What lawmakers asked MPHI to provide next

Committees requested the following material: the deliverables/project inventory, clarification on what MPHI defines as "vendor" and a vendor list, documentation of MPHI’s NIST SOC certification and the scope of its CMS qualified-entity access, and historical data on affiliate hires (trajectory and counts). Chairs asked members to submit outstanding questions by the end of the week so staff can collect them and MPHI can respond.

Selected quotes

"We are taxpayer driven, taxpayer prioritized," — Dr. Renee Kennedy, MPHI CEO

"The most important thing is to let the evidence speak for itself." — Dr.
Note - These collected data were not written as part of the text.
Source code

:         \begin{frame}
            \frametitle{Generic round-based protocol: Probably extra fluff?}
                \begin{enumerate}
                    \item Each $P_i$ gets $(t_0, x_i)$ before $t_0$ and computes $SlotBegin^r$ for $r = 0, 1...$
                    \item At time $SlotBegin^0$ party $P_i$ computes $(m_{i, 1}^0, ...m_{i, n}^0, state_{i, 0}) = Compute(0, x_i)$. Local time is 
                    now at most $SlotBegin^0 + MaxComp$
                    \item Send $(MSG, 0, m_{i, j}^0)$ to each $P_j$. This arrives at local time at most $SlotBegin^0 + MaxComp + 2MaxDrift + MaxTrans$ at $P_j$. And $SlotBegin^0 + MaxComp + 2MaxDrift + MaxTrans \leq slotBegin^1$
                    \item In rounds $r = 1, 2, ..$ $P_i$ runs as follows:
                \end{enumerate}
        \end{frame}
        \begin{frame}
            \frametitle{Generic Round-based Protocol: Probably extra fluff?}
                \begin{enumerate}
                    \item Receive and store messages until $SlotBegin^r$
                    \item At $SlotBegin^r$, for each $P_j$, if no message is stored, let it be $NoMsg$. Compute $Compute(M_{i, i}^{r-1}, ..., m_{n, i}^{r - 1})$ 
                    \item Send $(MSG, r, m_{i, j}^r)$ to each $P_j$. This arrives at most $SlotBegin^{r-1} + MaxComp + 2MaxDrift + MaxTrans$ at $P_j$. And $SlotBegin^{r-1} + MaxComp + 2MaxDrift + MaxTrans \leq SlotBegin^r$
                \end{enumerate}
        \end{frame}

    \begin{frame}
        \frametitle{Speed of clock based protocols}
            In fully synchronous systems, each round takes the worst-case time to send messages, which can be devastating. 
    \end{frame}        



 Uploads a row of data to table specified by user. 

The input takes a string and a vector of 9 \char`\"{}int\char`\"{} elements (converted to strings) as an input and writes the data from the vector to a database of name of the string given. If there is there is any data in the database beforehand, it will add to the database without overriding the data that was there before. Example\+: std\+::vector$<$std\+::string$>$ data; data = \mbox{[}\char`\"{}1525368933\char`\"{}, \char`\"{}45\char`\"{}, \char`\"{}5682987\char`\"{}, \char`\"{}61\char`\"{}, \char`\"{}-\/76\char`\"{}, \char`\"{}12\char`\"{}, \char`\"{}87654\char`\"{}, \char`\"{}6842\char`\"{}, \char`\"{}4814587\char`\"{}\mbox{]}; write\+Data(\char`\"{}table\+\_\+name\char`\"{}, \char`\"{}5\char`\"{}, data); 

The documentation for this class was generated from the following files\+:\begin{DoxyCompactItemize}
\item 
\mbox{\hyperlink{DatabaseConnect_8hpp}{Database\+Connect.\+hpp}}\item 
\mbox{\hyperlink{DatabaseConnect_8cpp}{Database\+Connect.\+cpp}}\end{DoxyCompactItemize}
Philip Levy, Wayne State/MPHI board member

"You promised a vendor's list to me... I would appreciate the answers to those questions." — Representative Green

"My salary is $380,000." — Dr. Renee Kennedy, in response to Representative Cara

What happens next

Chairs of the Appropriations and Oversight committees said they will collect outstanding questions and requested documents and expect MPHI to provide detailed follow-up materials. Both committees signaled interest in further briefings to examine MPHI's contracts, accountability mechanisms and program impact. The Appropriations committee adjourned after the exchange; the separate Oversight committee closed likewise and indicated it may invite MPHI back for deeper review.

(Reporting is based solely on committee testimony and committee exchanges recorded in the Jan. 28 joint hearing.)